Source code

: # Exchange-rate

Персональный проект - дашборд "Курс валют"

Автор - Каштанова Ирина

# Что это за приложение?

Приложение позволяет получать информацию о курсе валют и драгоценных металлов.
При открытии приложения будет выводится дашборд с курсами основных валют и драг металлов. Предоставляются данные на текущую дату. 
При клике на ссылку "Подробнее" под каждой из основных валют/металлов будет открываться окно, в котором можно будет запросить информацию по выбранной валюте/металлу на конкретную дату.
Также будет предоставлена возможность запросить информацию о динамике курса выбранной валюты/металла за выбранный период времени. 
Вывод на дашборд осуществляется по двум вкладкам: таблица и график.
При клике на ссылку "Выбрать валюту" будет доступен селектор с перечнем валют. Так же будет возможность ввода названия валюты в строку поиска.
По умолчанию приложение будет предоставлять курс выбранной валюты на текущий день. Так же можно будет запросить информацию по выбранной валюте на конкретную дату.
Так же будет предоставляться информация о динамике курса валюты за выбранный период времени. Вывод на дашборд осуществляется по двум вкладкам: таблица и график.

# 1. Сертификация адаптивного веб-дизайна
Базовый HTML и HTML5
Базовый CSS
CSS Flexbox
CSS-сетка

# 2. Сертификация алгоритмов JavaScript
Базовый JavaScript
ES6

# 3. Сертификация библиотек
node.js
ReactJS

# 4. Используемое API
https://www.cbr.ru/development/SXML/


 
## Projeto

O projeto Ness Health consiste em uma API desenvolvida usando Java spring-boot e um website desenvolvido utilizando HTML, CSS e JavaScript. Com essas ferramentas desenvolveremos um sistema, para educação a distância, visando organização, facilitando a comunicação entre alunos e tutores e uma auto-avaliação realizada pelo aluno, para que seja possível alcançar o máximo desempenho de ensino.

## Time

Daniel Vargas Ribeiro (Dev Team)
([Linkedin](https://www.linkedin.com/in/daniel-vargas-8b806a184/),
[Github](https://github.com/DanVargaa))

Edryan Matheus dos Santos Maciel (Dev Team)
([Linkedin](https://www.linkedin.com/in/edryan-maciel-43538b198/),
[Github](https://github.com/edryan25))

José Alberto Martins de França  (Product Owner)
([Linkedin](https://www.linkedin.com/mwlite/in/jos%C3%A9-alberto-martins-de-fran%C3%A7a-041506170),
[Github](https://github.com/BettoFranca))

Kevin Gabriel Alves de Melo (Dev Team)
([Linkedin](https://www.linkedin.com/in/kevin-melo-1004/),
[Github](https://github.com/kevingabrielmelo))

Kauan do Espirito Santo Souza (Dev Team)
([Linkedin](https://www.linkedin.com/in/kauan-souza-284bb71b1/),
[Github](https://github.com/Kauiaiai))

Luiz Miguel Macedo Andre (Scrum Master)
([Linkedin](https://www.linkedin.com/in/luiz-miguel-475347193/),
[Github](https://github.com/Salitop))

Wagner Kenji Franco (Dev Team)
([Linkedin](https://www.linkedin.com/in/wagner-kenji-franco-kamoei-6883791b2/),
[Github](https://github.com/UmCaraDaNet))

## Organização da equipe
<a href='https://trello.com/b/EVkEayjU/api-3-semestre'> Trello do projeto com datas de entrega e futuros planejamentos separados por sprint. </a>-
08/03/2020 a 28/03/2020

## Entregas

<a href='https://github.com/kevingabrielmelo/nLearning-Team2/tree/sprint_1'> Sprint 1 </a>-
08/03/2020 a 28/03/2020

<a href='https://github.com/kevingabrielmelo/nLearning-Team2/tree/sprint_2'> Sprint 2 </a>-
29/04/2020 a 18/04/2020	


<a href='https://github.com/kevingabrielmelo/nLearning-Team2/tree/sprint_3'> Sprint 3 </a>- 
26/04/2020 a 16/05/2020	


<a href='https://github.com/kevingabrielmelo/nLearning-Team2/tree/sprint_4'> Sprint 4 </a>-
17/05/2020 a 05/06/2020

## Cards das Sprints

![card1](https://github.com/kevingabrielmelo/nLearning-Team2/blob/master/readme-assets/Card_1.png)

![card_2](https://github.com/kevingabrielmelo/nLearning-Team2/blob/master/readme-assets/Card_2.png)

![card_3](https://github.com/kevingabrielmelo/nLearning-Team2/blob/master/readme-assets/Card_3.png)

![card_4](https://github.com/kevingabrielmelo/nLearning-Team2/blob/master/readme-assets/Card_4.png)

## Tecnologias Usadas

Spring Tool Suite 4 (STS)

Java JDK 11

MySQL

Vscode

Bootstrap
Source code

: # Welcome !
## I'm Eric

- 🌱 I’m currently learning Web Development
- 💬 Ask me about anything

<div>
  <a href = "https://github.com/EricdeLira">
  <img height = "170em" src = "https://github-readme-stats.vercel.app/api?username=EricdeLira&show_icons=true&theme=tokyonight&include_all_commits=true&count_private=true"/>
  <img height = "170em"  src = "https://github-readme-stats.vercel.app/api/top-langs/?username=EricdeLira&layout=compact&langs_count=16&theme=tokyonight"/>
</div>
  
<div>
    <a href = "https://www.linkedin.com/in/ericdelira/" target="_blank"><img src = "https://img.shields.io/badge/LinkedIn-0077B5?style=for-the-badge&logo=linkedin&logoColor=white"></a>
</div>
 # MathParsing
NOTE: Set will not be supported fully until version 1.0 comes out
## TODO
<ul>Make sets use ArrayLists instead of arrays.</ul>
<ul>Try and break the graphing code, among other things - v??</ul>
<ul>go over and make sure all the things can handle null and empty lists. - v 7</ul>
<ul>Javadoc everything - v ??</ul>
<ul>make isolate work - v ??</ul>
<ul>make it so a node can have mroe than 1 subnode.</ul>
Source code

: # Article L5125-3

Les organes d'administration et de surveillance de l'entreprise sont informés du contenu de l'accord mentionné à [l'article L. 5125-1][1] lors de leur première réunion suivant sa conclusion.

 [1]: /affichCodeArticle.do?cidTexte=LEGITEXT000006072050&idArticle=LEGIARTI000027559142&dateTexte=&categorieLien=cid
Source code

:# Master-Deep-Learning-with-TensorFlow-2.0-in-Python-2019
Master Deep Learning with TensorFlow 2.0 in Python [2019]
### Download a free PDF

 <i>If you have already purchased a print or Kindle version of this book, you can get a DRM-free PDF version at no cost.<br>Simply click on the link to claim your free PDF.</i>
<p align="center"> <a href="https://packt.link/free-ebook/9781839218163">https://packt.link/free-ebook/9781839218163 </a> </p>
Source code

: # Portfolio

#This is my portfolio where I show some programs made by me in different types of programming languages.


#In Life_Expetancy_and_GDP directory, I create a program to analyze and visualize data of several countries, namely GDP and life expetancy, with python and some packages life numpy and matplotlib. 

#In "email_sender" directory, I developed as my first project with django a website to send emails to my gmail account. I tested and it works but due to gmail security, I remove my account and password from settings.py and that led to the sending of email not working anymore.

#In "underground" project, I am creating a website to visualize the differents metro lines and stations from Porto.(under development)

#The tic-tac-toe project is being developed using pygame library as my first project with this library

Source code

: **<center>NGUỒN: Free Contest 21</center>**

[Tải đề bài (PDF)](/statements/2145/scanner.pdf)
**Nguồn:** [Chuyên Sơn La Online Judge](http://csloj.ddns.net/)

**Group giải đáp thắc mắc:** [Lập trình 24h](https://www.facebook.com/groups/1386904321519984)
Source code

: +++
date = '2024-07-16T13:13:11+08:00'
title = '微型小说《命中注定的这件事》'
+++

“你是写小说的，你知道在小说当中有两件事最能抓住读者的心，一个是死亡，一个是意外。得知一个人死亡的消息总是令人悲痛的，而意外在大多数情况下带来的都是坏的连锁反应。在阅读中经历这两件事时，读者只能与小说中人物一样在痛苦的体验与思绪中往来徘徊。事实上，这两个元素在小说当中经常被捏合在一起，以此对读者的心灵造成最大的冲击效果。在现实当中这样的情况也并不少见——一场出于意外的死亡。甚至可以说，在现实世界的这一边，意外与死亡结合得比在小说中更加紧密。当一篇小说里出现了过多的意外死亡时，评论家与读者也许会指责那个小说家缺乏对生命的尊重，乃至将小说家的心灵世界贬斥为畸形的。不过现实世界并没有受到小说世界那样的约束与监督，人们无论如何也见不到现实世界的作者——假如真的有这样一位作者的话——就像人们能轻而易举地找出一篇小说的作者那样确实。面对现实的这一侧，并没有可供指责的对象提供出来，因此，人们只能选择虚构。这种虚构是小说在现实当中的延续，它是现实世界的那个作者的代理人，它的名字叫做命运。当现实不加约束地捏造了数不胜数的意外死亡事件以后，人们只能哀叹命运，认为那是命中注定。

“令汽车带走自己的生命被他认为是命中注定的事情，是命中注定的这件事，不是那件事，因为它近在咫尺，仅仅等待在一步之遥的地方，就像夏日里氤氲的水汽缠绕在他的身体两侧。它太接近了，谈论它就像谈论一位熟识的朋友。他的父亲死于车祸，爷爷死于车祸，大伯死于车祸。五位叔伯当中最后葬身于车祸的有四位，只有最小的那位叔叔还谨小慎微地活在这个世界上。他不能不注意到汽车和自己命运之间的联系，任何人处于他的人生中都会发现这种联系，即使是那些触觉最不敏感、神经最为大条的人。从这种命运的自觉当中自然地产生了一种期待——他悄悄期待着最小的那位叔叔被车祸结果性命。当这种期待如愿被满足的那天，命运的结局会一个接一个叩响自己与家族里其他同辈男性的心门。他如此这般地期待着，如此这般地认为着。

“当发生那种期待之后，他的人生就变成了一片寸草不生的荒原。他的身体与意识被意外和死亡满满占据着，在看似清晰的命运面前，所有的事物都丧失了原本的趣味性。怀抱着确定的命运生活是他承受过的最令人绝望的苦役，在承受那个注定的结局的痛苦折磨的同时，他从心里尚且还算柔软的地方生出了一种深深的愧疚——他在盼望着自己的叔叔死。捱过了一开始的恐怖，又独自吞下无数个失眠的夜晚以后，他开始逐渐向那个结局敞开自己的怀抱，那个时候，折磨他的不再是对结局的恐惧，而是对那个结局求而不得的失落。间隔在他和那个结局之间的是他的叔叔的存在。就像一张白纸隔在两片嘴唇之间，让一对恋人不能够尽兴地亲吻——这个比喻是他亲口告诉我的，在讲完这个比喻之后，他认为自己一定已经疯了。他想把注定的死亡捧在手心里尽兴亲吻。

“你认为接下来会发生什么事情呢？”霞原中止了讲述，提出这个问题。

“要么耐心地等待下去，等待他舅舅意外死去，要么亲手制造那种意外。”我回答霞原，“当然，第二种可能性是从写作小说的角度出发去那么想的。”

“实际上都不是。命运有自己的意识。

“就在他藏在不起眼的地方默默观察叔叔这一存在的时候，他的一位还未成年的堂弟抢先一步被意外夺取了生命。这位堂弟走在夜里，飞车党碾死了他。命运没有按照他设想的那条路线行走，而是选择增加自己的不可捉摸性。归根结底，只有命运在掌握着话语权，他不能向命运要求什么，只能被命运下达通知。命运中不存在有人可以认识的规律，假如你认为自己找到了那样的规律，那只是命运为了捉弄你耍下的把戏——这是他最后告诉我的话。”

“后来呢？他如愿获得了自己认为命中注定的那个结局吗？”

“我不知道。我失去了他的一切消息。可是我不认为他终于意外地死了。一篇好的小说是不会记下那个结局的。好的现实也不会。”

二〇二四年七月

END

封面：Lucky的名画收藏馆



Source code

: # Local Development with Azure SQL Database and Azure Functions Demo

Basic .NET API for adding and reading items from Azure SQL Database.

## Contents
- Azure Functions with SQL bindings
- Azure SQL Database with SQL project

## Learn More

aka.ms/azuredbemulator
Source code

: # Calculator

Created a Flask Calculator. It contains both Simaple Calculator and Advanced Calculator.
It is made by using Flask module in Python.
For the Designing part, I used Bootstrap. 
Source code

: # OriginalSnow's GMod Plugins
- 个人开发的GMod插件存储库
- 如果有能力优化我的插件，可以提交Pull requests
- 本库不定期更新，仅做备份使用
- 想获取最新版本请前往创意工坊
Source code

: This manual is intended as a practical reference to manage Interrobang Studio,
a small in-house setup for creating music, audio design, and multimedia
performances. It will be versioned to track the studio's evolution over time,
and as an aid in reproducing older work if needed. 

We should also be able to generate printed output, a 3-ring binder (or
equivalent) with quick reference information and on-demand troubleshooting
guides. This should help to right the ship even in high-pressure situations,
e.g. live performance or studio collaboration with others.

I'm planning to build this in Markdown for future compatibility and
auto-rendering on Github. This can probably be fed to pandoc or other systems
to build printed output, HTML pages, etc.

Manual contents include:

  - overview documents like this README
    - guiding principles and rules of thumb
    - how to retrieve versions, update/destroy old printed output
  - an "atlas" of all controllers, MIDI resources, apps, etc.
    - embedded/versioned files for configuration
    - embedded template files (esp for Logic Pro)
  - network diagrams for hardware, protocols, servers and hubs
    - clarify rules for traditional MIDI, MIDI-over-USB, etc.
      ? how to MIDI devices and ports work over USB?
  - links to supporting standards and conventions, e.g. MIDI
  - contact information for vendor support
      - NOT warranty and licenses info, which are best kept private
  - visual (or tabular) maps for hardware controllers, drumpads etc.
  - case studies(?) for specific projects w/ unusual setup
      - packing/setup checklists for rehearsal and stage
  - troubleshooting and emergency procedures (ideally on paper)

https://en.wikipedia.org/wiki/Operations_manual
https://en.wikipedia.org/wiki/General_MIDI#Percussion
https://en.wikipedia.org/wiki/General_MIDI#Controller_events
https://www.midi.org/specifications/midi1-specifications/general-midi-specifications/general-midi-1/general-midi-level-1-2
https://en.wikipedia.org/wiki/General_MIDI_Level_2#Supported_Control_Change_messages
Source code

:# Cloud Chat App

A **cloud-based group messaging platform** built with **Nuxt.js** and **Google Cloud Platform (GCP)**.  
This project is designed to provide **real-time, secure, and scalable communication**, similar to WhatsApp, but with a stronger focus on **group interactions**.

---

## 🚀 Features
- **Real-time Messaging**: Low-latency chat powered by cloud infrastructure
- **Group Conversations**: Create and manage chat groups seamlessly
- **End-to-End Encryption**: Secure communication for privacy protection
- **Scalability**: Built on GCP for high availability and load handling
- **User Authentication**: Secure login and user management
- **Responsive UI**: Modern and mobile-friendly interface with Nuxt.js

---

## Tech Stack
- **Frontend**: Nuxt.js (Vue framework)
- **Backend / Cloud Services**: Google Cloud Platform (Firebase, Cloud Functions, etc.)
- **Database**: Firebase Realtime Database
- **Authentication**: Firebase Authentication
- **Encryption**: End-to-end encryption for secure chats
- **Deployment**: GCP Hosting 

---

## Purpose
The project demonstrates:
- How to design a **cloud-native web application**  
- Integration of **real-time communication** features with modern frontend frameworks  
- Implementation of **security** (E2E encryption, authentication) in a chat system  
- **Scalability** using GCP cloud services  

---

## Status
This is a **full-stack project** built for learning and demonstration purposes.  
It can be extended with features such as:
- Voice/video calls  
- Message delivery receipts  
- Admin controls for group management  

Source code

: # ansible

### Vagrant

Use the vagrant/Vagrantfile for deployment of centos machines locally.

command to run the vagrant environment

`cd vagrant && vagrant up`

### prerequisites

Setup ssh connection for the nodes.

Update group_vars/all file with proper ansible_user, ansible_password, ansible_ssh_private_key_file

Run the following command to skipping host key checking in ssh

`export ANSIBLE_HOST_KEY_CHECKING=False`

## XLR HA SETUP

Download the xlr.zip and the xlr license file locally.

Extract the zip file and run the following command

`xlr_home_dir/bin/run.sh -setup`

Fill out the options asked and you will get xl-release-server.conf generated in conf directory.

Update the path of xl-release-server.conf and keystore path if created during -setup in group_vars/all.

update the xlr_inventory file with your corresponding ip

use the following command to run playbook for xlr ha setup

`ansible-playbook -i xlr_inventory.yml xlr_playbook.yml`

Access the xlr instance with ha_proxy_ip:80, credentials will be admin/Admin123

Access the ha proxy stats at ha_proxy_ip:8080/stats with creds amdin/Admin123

☆ ☆ ☆

> [Assignment]: From the records above, pull every line that carries the word "visualize".

> [Task result]:
#In Life_Expetancy_and_GDP directory, I create a program to analyze and visualize data of several countries, namely GDP and life expetancy, with python and some packages life numpy and matplotlib. 
#In "underground" project, I am creating a website to visualize the differents metro lines and stations from Porto.(under development)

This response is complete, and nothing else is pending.